I went to an aerobics class tonight at the gym I may or may not join.  The class was a Kukuwa dance workout, which incorporates moves and music from African, Indian, and Latin traditions, and it was FUN.  All you need is coordination and sense of rhythm.  I have those.  When it was over, the instructor said I picked up the steps really quickly and then she asked me if I had any dance experience.  Flattery will get you everywhere.  Including back to her class, which I’m sure was the point.  Still – I WANT TO DANCE.  Who knew?

I want to sing, too.  I could be a triple threat!  Except for the triple part.  I can’t act.  To save my LIFE.

ZOMG puppies!

The dogs and I met the most adorable little puppy named Otto today.  Twelve weeks old, SO cute.  He looked like the poky little puppy, except with the colors reversed.

Otto was mostly black, with white and brown on his face, ears, and paws.  So cute I wanted to gobble him up.  He handled being rushed by Roxy and Riley pretty well, too.

I want one.

It wasn’t that hard

I downloaded a second installation of WordPress, created a second database on my hosting site (so it would belong to my domain), copied the theme over so it would match, and linked it here.
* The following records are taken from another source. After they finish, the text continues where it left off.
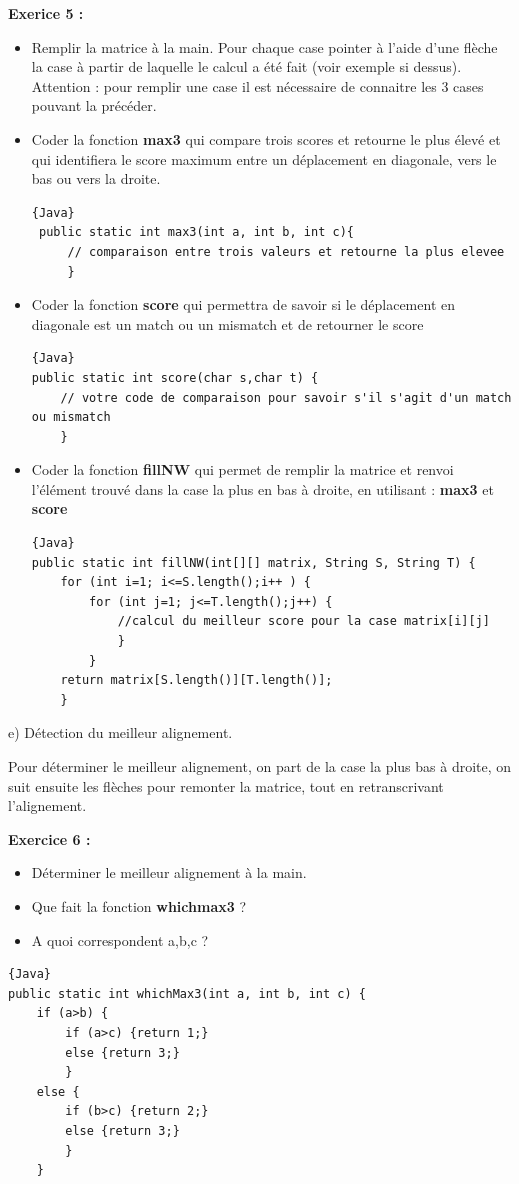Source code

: \documentclass{article}
\begin{document}
    
\textbf{Exerice 5 :}
\begin{itemize}
\item Remplir la matrice à la main. Pour chaque case pointer à l’aide d’une flèche la case à partir de laquelle le calcul a été fait (voir exemple si dessus). Attention : pour remplir une case il est nécessaire de connaitre les 3 cases pouvant la précéder.
\item Coder la fonction \textbf{max3} qui compare trois scores et retourne le plus élevé et qui identifiera le score maximum entre un déplacement en diagonale, vers le bas ou vers la droite.
\begin{lstlisting}{Java}
 public static int max3(int a, int b, int c){
	 // comparaison entre trois valeurs et retourne la plus elevee
	 }
\end{lstlisting}

\item Coder la fonction \textbf{score} qui permettra de savoir si le déplacement en diagonale est un match ou un mismatch et de retourner le score
\begin{lstlisting}{Java}
public static int score(char s,char t) {
 	// votre code de comparaison pour savoir s'il s'agit d'un match ou mismatch
 	}
\end{lstlisting}

\item Coder la fonction \textbf{fillNW} qui permet de remplir la matrice et renvoi l'élément trouvé dans la case la plus en bas à droite, en utilisant : \textbf{max3} et \textbf{score} \\


\begin{lstlisting}{Java}
public static int fillNW(int[][] matrix, String S, String T) { 
	for (int i=1; i<=S.length();i++ ) {
		for (int j=1; j<=T.length();j++) {
			//calcul du meilleur score pour la case matrix[i][j]
			}
		}
	return matrix[S.length()][T.length()];
	}
\end{lstlisting}
\end{itemize}
\newpage

e) Détection du meilleur alignement.

Pour déterminer le meilleur alignement, on part de la case la plus bas à droite, on suit ensuite les flèches pour remonter la matrice, tout en retranscrivant l’alignement. 

\medbreak
\textbf{Exercice 6 :}
\begin{itemize}
\item Déterminer le meilleur alignement à la main.
\item Que fait la fonction \textbf{whichmax3} ?
\item A quoi correspondent a,b,c ?
\end{itemize}
\medbreak
\begin{lstlisting}{Java}
public static int whichMax3(int a, int b, int c) {
	if (a>b) {
		if (a>c) {return 1;}
		else {return 3;}
		}
	else {
		if (b>c) {return 2;}
		else {return 3;}
		}
	}
\end{lstlisting}
\end{document}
Run, Zannah, Run! exists as a second blog at www.inanechatter.net and you can find it by clicking the link for it under Pages on the right. If you’re interested. You don’t have to be. It might only be interesting to me, and I can’t even say that for sure.

Not a good sales pitch.

Anyway, I took it down on Blogger just now. Which means I should probably disable the link in the last post. Hang on.

Done.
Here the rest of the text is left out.